Task objective:
If a record holds a picture, leave the picture out; return everything else exactly.

Records:
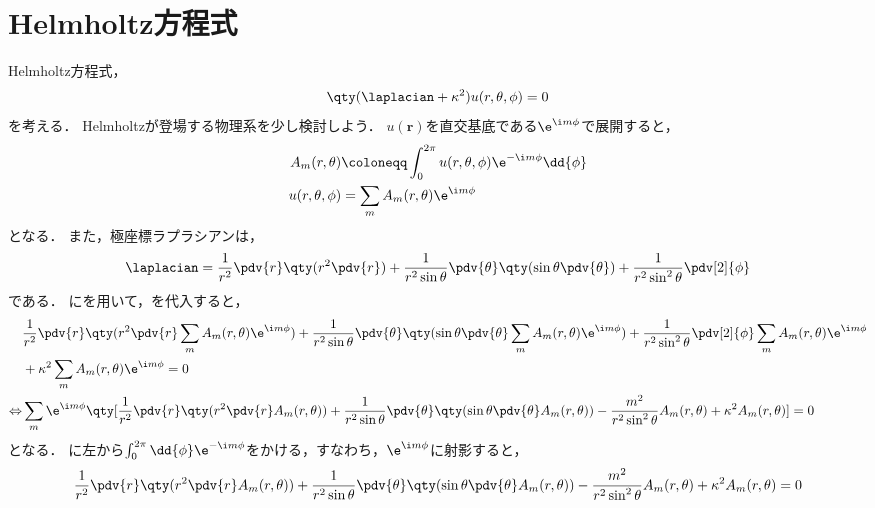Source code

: \documentclass{report}
\begin{document}
    \section{Helmholtz方程式}
      Helmholtz方程式，
      \begin{align}
        \qty(\laplacian + \kappa^2)u(r, \theta, \phi) = 0\label{helmholtz-eq-wave}
      \end{align}
      を考える．
      Helmholtzが登場する物理系を少し検討しよう．
      $u(\bm{r})$を直交基底である$\e^{\i m\phi}$で展開すると，
      \begin{align}
        A_m(r, \theta) &\coloneqq \int_{0}^{2\pi}u(r, \theta, \phi)\e^{-\i m\phi}\dd{\phi} \\ 
        u(r, \theta, \phi) &= \sum_{m}A_m(r, \theta)\e^{\i m\phi}\label{u-expand-with-a} \\ 
      \end{align}
      となる．
      また，極座標ラプラシアンは，
      \begin{align}
        \laplacian = \frac{1}{r^2}\pdv{r}\qty(r^2\pdv{r}) + \frac{1}{r^2\sin\theta}\pdv{\theta}\qty(\sin\theta\pdv{\theta}) + \frac{1}{r^2\sin^2\theta}\pdv[2]{\phi} \label{polar-laplacian}
      \end{align}
      である．
      にを用いて，を代入すると，
      \begin{align}
        &\frac{1}{r^2}\pdv{r}\qty(r^2\pdv{r}\sum_{m}A_m(r, \theta)\e^{\i m\phi}) + \frac{1}{r^2\sin\theta}\pdv{\theta}\qty(\sin\theta\pdv{\theta}\sum_{m}A_m(r, \theta)\e^{\i m\phi}) + \frac{1}{r^2\sin^2\theta}\pdv[2]{\phi}\sum_{m}A_m(r, \theta)\e^{\i m\phi} \notag \\ 
        &+ \kappa^2\sum_{m}A_m(r, \theta)\e^{\i m\phi} = 0 \\ 
        \Leftrightarrow &\sum_{m}\e^{\i m\phi}\qty[
          \frac{1}{r^2}\pdv{r}\qty(r^2\pdv{r}A_m(r, \theta)) + 
          \frac{1}{r^2\sin\theta}\pdv{\theta}\qty(\sin\theta\pdv{\theta}A_m(r, \theta)) 
          - \frac{m^2}{r^2\sin^2\theta}A_m(r, \theta) + \kappa^2A_m(r, \theta)
        ] = 0 \label{am-before-int}
      \end{align}
      となる．
      に左から$\int_{0}^{2\pi}\dd{\phi}\e^{-\i m\phi}$をかける，すなわち，$\e^{\i m\phi}$に射影すると，
      \begin{align}
        \frac{1}{r^2}\pdv{r}\qty(r^2\pdv{r}A_m(r, \theta)) + \frac{1}{r^2\sin\theta}\pdv{\theta}\qty(\sin\theta\pdv{\theta}A_m(r, \theta)) - \frac{m^2}{r^2\sin^2\theta}A_m(r, \theta) + \kappa^2A_m(r, \theta) = 0 \label{a-condition}
      \end{align}
\end{document}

Answer area:
Source code

: \documentclass{report}
\begin{document}
    \section{Helmholtz方程式}
      Helmholtz方程式，
      \begin{align}
        \qty(\laplacian + \kappa^2)u(r, \theta, \phi) = 0\label{helmholtz-eq-wave}
      \end{align}
      を考える．
      Helmholtzが登場する物理系を少し検討しよう．
      $u(\bm{r})$を直交基底である$\e^{\i m\phi}$で展開すると，
      \begin{align}
        A_m(r, \theta) &\coloneqq \int_{0}^{2\pi}u(r, \theta, \phi)\e^{-\i m\phi}\dd{\phi} \\ 
        u(r, \theta, \phi) &= \sum_{m}A_m(r, \theta)\e^{\i m\phi}\label{u-expand-with-a} \\ 
      \end{align}
      となる．
      また，極座標ラプラシアンは，
      \begin{align}
        \laplacian = \frac{1}{r^2}\pdv{r}\qty(r^2\pdv{r}) + \frac{1}{r^2\sin\theta}\pdv{\theta}\qty(\sin\theta\pdv{\theta}) + \frac{1}{r^2\sin^2\theta}\pdv[2]{\phi} \label{polar-laplacian}
      \end{align}
      である．
      にを用いて，を代入すると，
      \begin{align}
        &\frac{1}{r^2}\pdv{r}\qty(r^2\pdv{r}\sum_{m}A_m(r, \theta)\e^{\i m\phi}) + \frac{1}{r^2\sin\theta}\pdv{\theta}\qty(\sin\theta\pdv{\theta}\sum_{m}A_m(r, \theta)\e^{\i m\phi}) + \frac{1}{r^2\sin^2\theta}\pdv[2]{\phi}\sum_{m}A_m(r, \theta)\e^{\i m\phi} \notag \\ 
        &+ \kappa^2\sum_{m}A_m(r, \theta)\e^{\i m\phi} = 0 \\ 
        \Leftrightarrow &\sum_{m}\e^{\i m\phi}\qty[
          \frac{1}{r^2}\pdv{r}\qty(r^2\pdv{r}A_m(r, \theta)) + 
          \frac{1}{r^2\sin\theta}\pdv{\theta}\qty(\sin\theta\pdv{\theta}A_m(r, \theta)) 
          - \frac{m^2}{r^2\sin^2\theta}A_m(r, \theta) + \kappa^2A_m(r, \theta)
        ] = 0 \label{am-before-int}
      \end{align}
      となる．
      に左から$\int_{0}^{2\pi}\dd{\phi}\e^{-\i m\phi}$をかける，すなわち，$\e^{\i m\phi}$に射影すると，
      \begin{align}
        \frac{1}{r^2}\pdv{r}\qty(r^2\pdv{r}A_m(r, \theta)) + \frac{1}{r^2\sin\theta}\pdv{\theta}\qty(\sin\theta\pdv{\theta}A_m(r, \theta)) - \frac{m^2}{r^2\sin^2\theta}A_m(r, \theta) + \kappa^2A_m(r, \theta) = 0 \label{a-condition}
      \end{align}
\end{document}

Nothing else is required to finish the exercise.